Figure 5

Regulation of β-catenin by t-DARPP is AKT-dependent. (A) t-DARPP expression was induced in tetracycline-inducible AGS-t-DARPP cells following treatment with doxycycline for a period of 48 h. Consistent with findings in cells stably overexpressing t-DARPP, induction of t-DARPP expression led to marked accumulation of β-catenin, c-MYC, Cyclin D1, pGSK-3β (Ser9), and pAKT (Ser473). (B) Proteins obtained from MKN45 cells that express endogenous t-DARPP transfected with either control scrambled siRNA or t-DARPP specific siRNA oligonucleotides were subjected to Western blot analysis.

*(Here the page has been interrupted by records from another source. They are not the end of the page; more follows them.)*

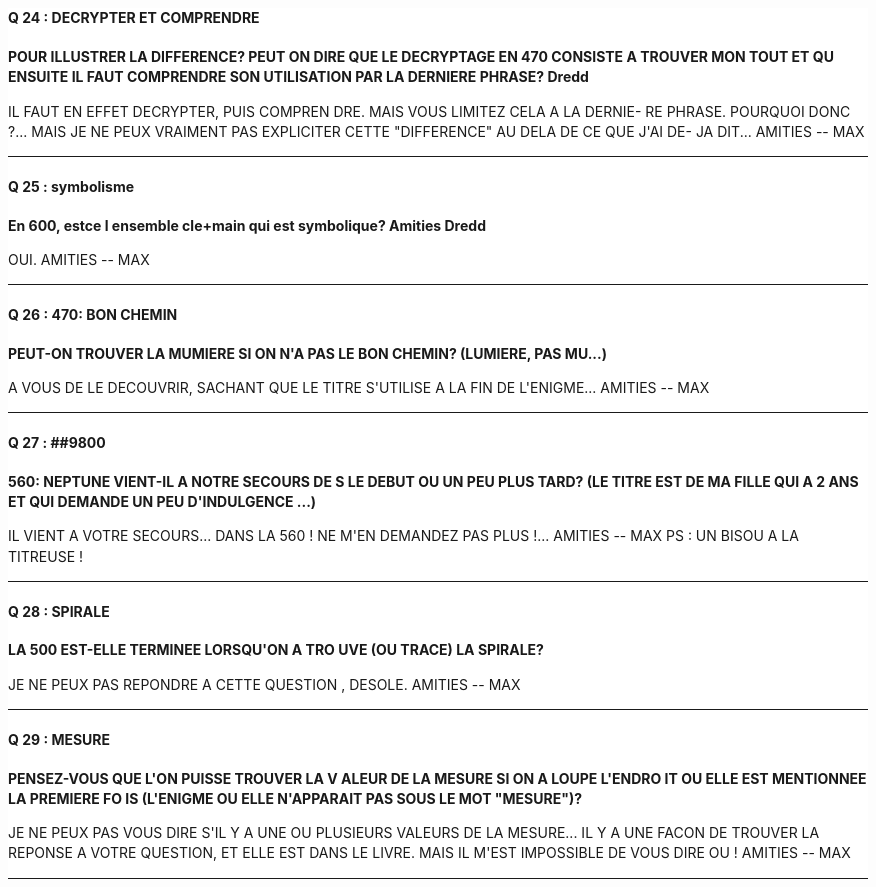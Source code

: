 #### Q 24 : DECRYPTER ET COMPRENDRE

**POUR ILLUSTRER LA DIFFERENCE? PEUT ON DIRE QUE LE
DECRYPTAGE EN 470 CONSISTE A TROUVER MON TOUT ET QU ENSUITE IL FAUT
COMPRENDRE SON UTILISATION PAR LA DERNIERE PHRASE? Dredd**

IL FAUT EN EFFET DECRYPTER, PUIS COMPREN DRE. MAIS
VOUS LIMITEZ CELA A LA DERNIE- RE PHRASE. POURQUOI DONC ?... MAIS JE NE
 PEUX VRAIMENT PAS EXPLICITER CETTE "DIFFERENCE" AU DELA DE CE QUE J'AI
DE- JA DIT... AMITIES -- MAX

---

#### Q 25 : symbolisme

**En 600, estce l ensemble cle+main qui est symbolique? Amities Dredd**

OUI. AMITIES -- MAX

---

#### Q 26 : 470: BON CHEMIN

**PEUT-ON TROUVER LA MUMIERE SI ON N'A PAS  LE BON CHEMIN? (LUMIERE, PAS MU...)**

A VOUS DE LE DECOUVRIR, SACHANT QUE LE TITRE S'UTILISE A LA FIN DE L'ENIGME... AMITIES -- MAX

---

#### Q 27 : ##9800

**560: NEPTUNE VIENT-IL A NOTRE SECOURS DE S LE DEBUT OU
 UN PEU PLUS TARD? (LE TITRE EST DE MA FILLE QUI A 2 ANS ET  QUI DEMANDE
 UN PEU D'INDULGENCE ...)**

IL VIENT A VOTRE SECOURS... DANS LA  560 ! NE M'EN DEMANDEZ PAS PLUS !... AMITIES -- MAX PS : UN BISOU A LA TITREUSE !

---

#### Q 28 : SPIRALE

**LA 500 EST-ELLE TERMINEE LORSQU'ON A TRO UVE (OU TRACE) LA SPIRALE?**

JE NE PEUX PAS REPONDRE A CETTE QUESTION , DESOLE. AMITIES -- MAX

---

#### Q 29 : MESURE

**PENSEZ-VOUS QUE L'ON PUISSE TROUVER LA V ALEUR DE LA
MESURE SI ON A LOUPE L'ENDRO IT OU ELLE EST MENTIONNEE LA PREMIERE FO IS
 (L'ENIGME OU ELLE N'APPARAIT PAS SOUS  LE MOT "MESURE")?**

JE NE PEUX PAS VOUS DIRE S'IL Y A UNE OU PLUSIEURS
VALEURS DE LA MESURE... IL Y A UNE FACON DE TROUVER LA REPONSE A VOTRE
QUESTION, ET ELLE EST DANS LE LIVRE. MAIS IL M'EST IMPOSSIBLE DE VOUS
DIRE OU ! AMITIES -- MAX

---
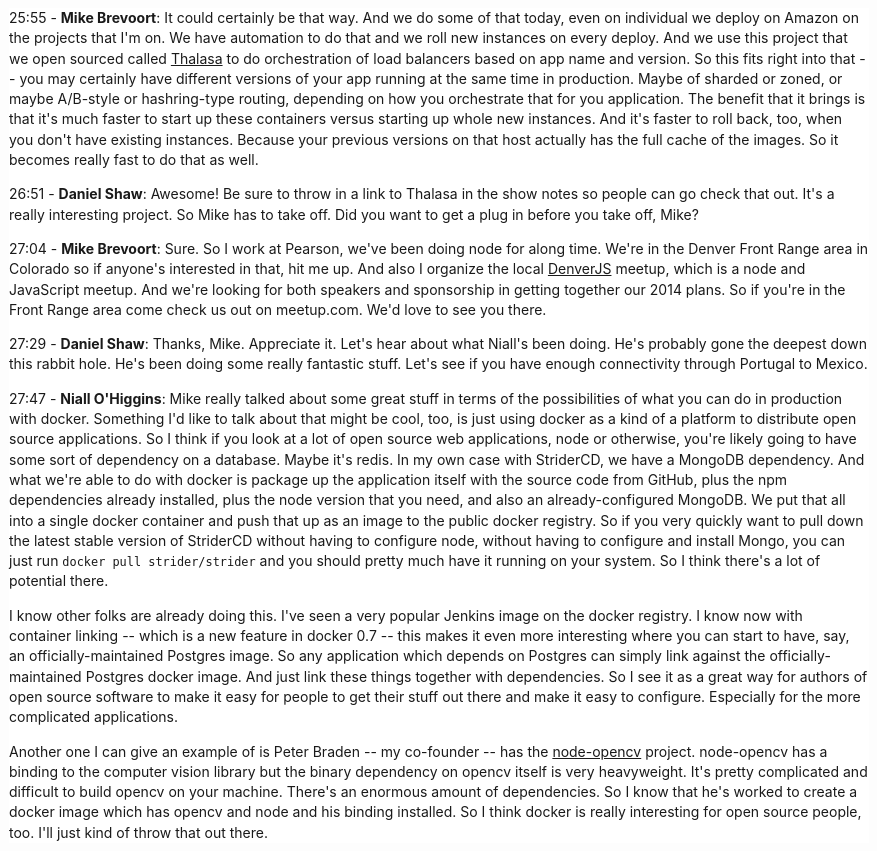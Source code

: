 25:55 - **Mike Brevoort**: It could certainly be that way. And we do some of that today, even on individual we deploy on Amazon on the projects that I'm on. We have automation to do that and we roll new instances on every deploy. And we use this project that we open sourced called [Thalasa](https://github.com/PearsonEducation/thalassa) to do orchestration of load balancers based on app name and version. So this fits right into that -- you may certainly have different versions of your app running at the same time in production. Maybe of sharded or zoned, or maybe A/B-style or hashring-type routing, depending on how you orchestrate that for you application. The benefit that it brings is that it's much faster to start up these containers versus starting up whole new instances. And it's faster to roll back, too, when you don't have existing instances. Because your previous versions on that host actually has the full cache of the images. So it becomes really fast to do that as well.

26:51 - **Daniel Shaw**: Awesome! Be sure to throw in a link to Thalasa in the show notes so people can go check that out. It's a really interesting project. So Mike has to take off. Did you want to get a plug in before you take off, Mike?

27:04 - **Mike Brevoort**: Sure. So I work at Pearson, we've been doing node for along time. We're in the Denver Front Range area in Colorado so if anyone's interested in that, hit me up. And also I organize the local [DenverJS](http://nodeup.com/www.meetup.com/Denver-JS) meetup, which is a node and JavaScript meetup. And we're looking for both speakers and sponsorship in getting together our 2014 plans. So if you're in the Front Range area come check us out on meetup.com. We'd love to see you there.

27:29 - **Daniel Shaw**: Thanks, Mike. Appreciate it. Let's hear about what Niall's been doing. He's probably gone the deepest down this rabbit hole. He's been doing some really fantastic stuff. Let's see if you have enough connectivity through Portugal to Mexico. 

27:47 - **Niall O'Higgins**: Mike really talked about some great stuff in terms of the possibilities of what you can do in production with docker. Something I'd like to talk about that might be cool, too, is just using docker as a kind of a platform to distribute open source applications. So I think if you look at a lot of open source web applications, node or otherwise, you're likely going to have some sort of dependency on a database. Maybe it's redis. In my own case with StriderCD, we have a MongoDB dependency. And what we're able to do with docker is package up the application itself with the source code from GitHub, plus the npm dependencies already installed, plus the node version that you need, and also an already-configured MongoDB. We put that all into a single docker container and push that up as an image to the public docker registry. So if you very quickly want to pull down the latest stable version of StriderCD without having to configure node, without having to configure and install Mongo, you can just run `docker pull strider/strider` and you should pretty much have it running on your system. So I think there's a lot of potential there.

I know other folks are already doing this. I've seen a very popular Jenkins image on the docker registry. I know now with container linking -- which is a new feature in docker 0.7 -- this makes it even more interesting where you can start to have, say, an officially-maintained Postgres image. So any application which depends on Postgres can simply link against the officially-maintained Postgres docker image. And just link these things together with dependencies. So I see it as a great way for authors of open source software to make it easy for people to get their stuff out there and make it easy to configure. Especially for the more complicated applications.

Another one I can give an example of is Peter Braden -- my co-founder -- has the [node-opencv](https://github.com/peterbraden/node-opencv) project. node-opencv has a binding to the computer vision library but the binary dependency on opencv itself is very heavyweight. It's pretty complicated and difficult to build opencv on your machine. There's an enormous amount of dependencies. So I know that he's worked to create a docker image which has opencv and node and his binding installed. So I think docker is really interesting for open source people, too. I'll just kind of throw that out there.
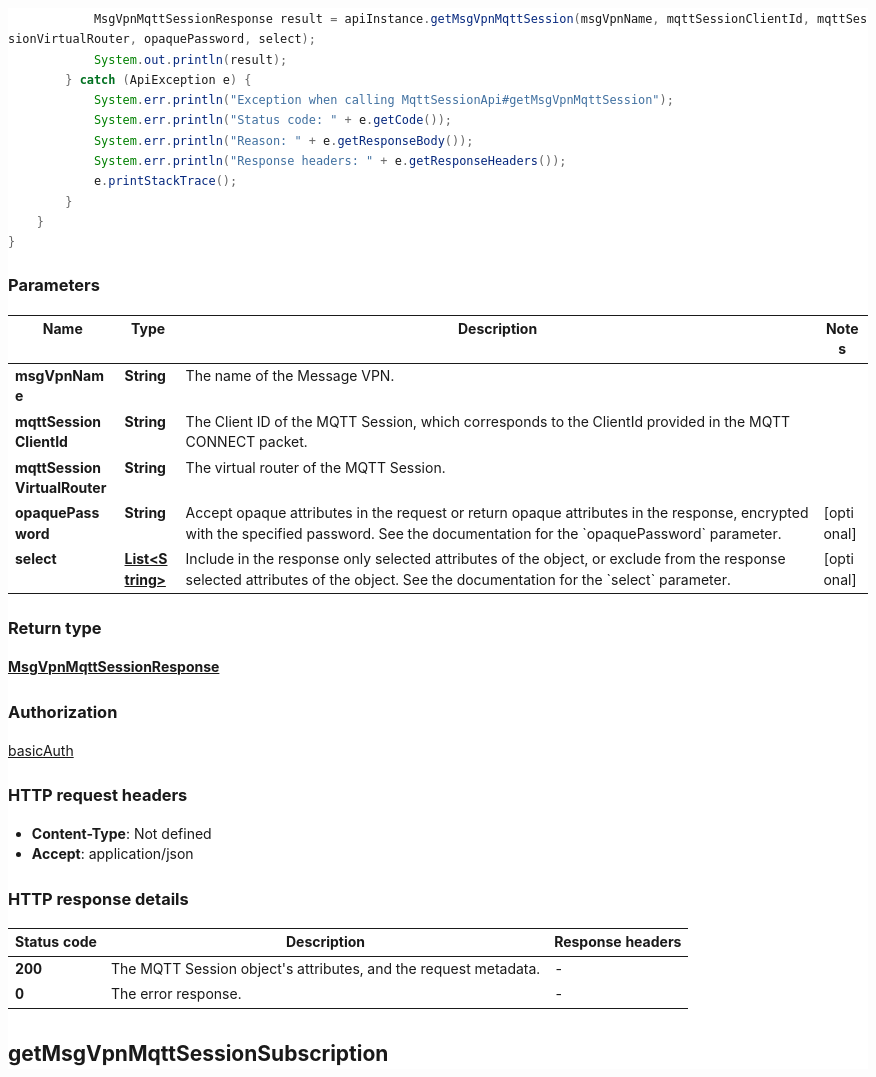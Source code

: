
 ```java
            MsgVpnMqttSessionResponse result = apiInstance.getMsgVpnMqttSession(msgVpnName, mqttSessionClientId, mqttSessionVirtualRouter, opaquePassword, select);
            System.out.println(result);
        } catch (ApiException e) {
            System.err.println("Exception when calling MqttSessionApi#getMsgVpnMqttSession");
            System.err.println("Status code: " + e.getCode());
            System.err.println("Reason: " + e.getResponseBody());
            System.err.println("Response headers: " + e.getResponseHeaders());
            e.printStackTrace();
        }
    }
}
```

### Parameters


| Name | Type | Description  | Notes |
|------------- | ------------- | ------------- | -------------|
| **msgVpnName** | **String**| The name of the Message VPN. | |
| **mqttSessionClientId** | **String**| The Client ID of the MQTT Session, which corresponds to the ClientId provided in the MQTT CONNECT packet. | |
| **mqttSessionVirtualRouter** | **String**| The virtual router of the MQTT Session. | |
| **opaquePassword** | **String**| Accept opaque attributes in the request or return opaque attributes in the response, encrypted with the specified password. See the documentation for the &#x60;opaquePassword&#x60; parameter. | [optional] |
| **select** | [**List&lt;String&gt;**](String.md)| Include in the response only selected attributes of the object, or exclude from the response selected attributes of the object. See the documentation for the &#x60;select&#x60; parameter. | [optional] |

### Return type

[**MsgVpnMqttSessionResponse**](MsgVpnMqttSessionResponse.md)

### Authorization

[basicAuth](../README.md#basicAuth)

### HTTP request headers

- **Content-Type**: Not defined
- **Accept**: application/json


### HTTP response details
| Status code | Description | Response headers |
|-------------|-------------|------------------|
| **200** | The MQTT Session object&#39;s attributes, and the request metadata. |  -  |
| **0** | The error response. |  -  |


## getMsgVpnMqttSessionSubscription
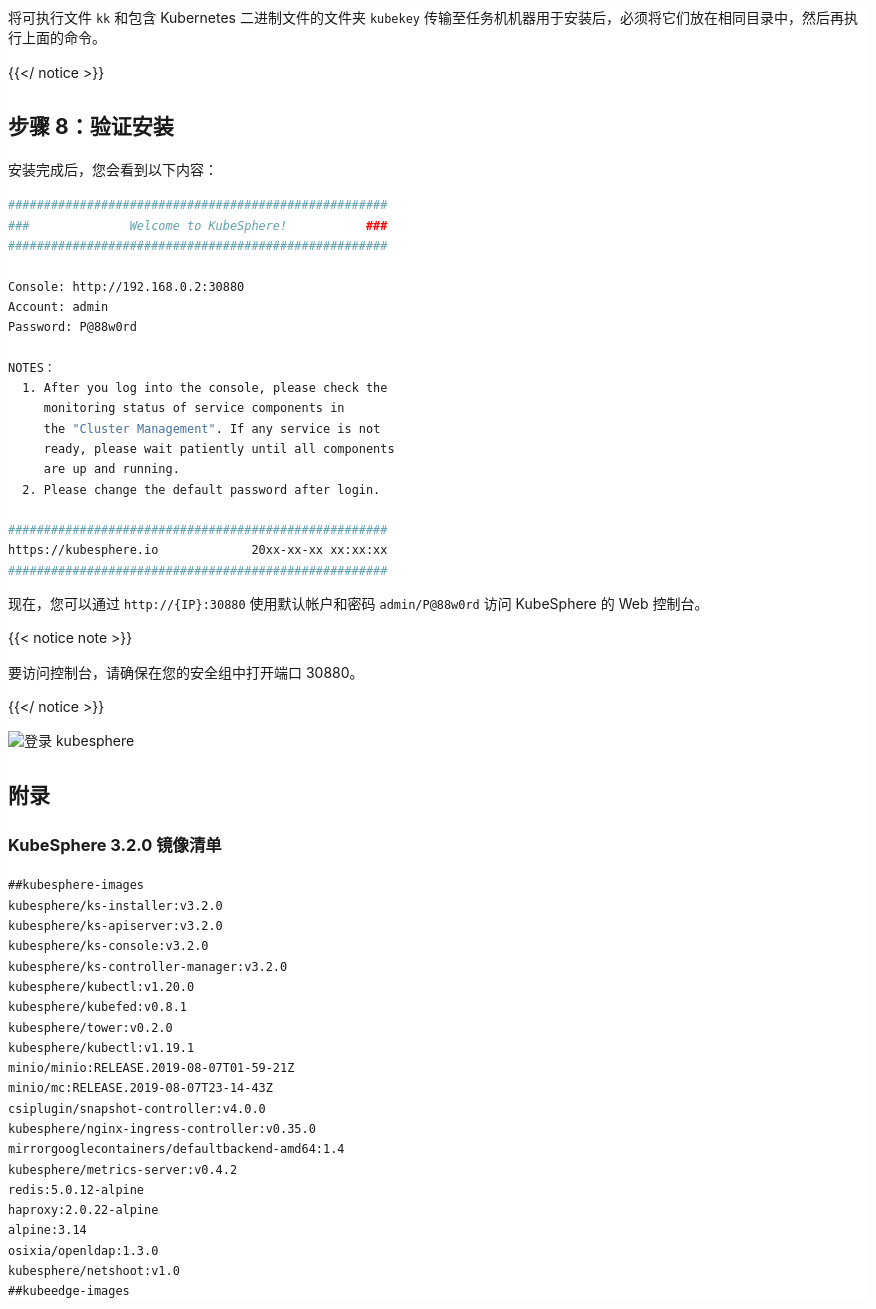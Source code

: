 将可执行文件 `kk` 和包含 Kubernetes 二进制文件的文件夹 `kubekey` 传输至任务机机器用于安装后，必须将它们放在相同目录中，然后再执行上面的命令。

{{</ notice >}}

## 步骤 8：验证安装

安装完成后，您会看到以下内容：

```bash
#####################################################
###              Welcome to KubeSphere!           ###
#####################################################

Console: http://192.168.0.2:30880
Account: admin
Password: P@88w0rd

NOTES：
  1. After you log into the console, please check the
     monitoring status of service components in
     the "Cluster Management". If any service is not
     ready, please wait patiently until all components
     are up and running.
  2. Please change the default password after login.

#####################################################
https://kubesphere.io             20xx-xx-xx xx:xx:xx
#####################################################
```

现在，您可以通过 `http://{IP}:30880` 使用默认帐户和密码 `admin/P@88w0rd` 访问 KubeSphere 的 Web 控制台。

{{< notice note >}}

要访问控制台，请确保在您的安全组中打开端口 30880。

{{</ notice >}}

![登录 kubesphere](/images/docs/zh-cn/installing-on-linux/introduction/air-gapped-installation/kubesphere-login.PNG)

## 附录

### KubeSphere 3.2.0 镜像清单

```txt
##kubesphere-images
kubesphere/ks-installer:v3.2.0
kubesphere/ks-apiserver:v3.2.0
kubesphere/ks-console:v3.2.0
kubesphere/ks-controller-manager:v3.2.0
kubesphere/kubectl:v1.20.0
kubesphere/kubefed:v0.8.1
kubesphere/tower:v0.2.0
kubesphere/kubectl:v1.19.1
minio/minio:RELEASE.2019-08-07T01-59-21Z
minio/mc:RELEASE.2019-08-07T23-14-43Z
csiplugin/snapshot-controller:v4.0.0
kubesphere/nginx-ingress-controller:v0.35.0
mirrorgooglecontainers/defaultbackend-amd64:1.4
kubesphere/metrics-server:v0.4.2
redis:5.0.12-alpine
haproxy:2.0.22-alpine
alpine:3.14
osixia/openldap:1.3.0
kubesphere/netshoot:v1.0
##kubeedge-images
```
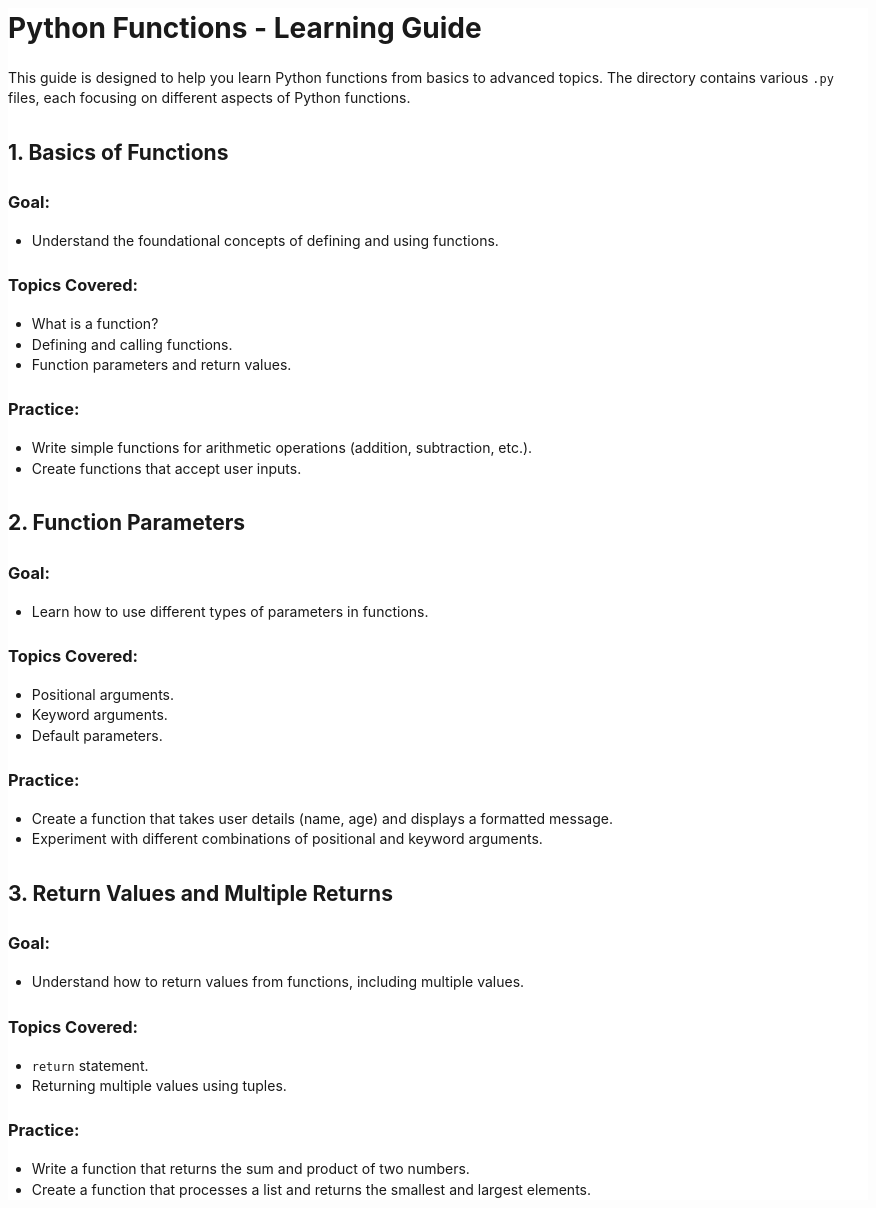 # Python Functions - Learning Guide

This guide is designed to help you learn Python functions from basics to advanced topics. The directory contains various `.py` files, each focusing on different aspects of Python functions.

## 1. Basics of Functions

### Goal:
- Understand the foundational concepts of defining and using functions.

### Topics Covered:
- What is a function?
- Defining and calling functions.
- Function parameters and return values.

### Practice:
- Write simple functions for arithmetic operations (addition, subtraction, etc.).
- Create functions that accept user inputs.

## 2. Function Parameters

### Goal:
- Learn how to use different types of parameters in functions.

### Topics Covered:
- Positional arguments.
- Keyword arguments.
- Default parameters.

### Practice:
- Create a function that takes user details (name, age) and displays a formatted message.
- Experiment with different combinations of positional and keyword arguments.

## 3. Return Values and Multiple Returns

### Goal:
- Understand how to return values from functions, including multiple values.

### Topics Covered:
- `return` statement.
- Returning multiple values using tuples.

### Practice:
- Write a function that returns the sum and product of two numbers.
- Create a function that processes a list and returns the smallest and largest elements.

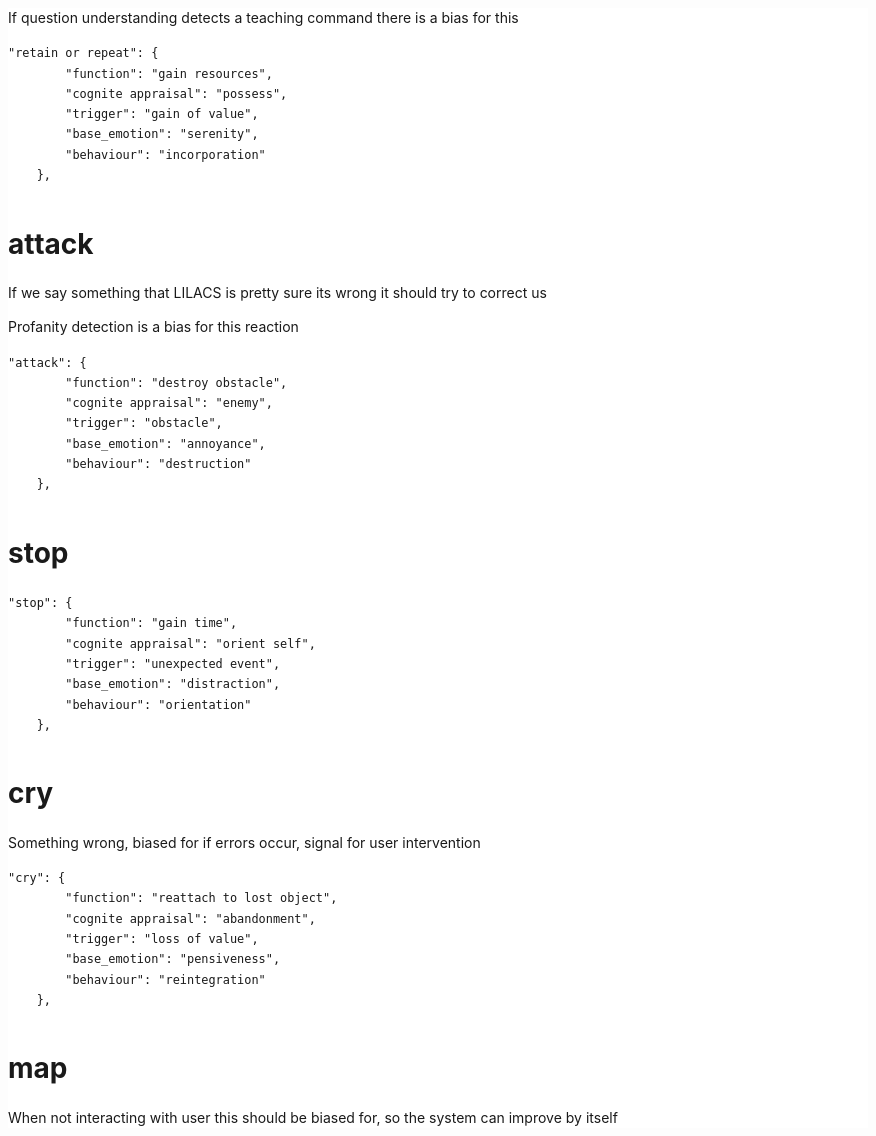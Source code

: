 If question understanding detects a teaching command there is a bias for this

    "retain or repeat": {
            "function": "gain resources",
            "cognite appraisal": "possess",
            "trigger": "gain of value",
            "base_emotion": "serenity",
            "behaviour": "incorporation"
        },

# attack

If we say something that LILACS is pretty sure its wrong it should try to correct us

Profanity detection is a bias for this reaction


    "attack": {
            "function": "destroy obstacle",
            "cognite appraisal": "enemy",
            "trigger": "obstacle",
            "base_emotion": "annoyance",
            "behaviour": "destruction"
        },

# stop

    "stop": {
            "function": "gain time",
            "cognite appraisal": "orient self",
            "trigger": "unexpected event",
            "base_emotion": "distraction",
            "behaviour": "orientation"
        },

# cry

Something wrong, biased for if errors occur, signal for user intervention

    "cry": {
            "function": "reattach to lost object",
            "cognite appraisal": "abandonment",
            "trigger": "loss of value",
            "base_emotion": "pensiveness",
            "behaviour": "reintegration"
        },
        
        
# map

When not interacting with user this should be biased for, so the system can improve by itself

As shown, knockdown of endogenous t-DARPP led to a marked decrease in protein levels of β-catenin, c-MYC, Cyclin D1, pAKT (Ser473), and pGSK-3β (Ser9). (C) AGS cells stably overexpressing t-DARPP were treated with dimethyl sulfoxide (DMSO) as control and LY294002 (40 uM), a potent PI3 kinase inhibitor, for 30 min and 2 h. As shown by Western blot analysis, treatment with LY294002 led to complete abrogation of downstream AKT and GSK-3β phosphorylation in t-DARPP expressing AGS cells. Inhibition of PI3 kinase in AGS-t-DARPP cells resulted in significant downregulation of β-catenin, c-MYC and Cyclin D1.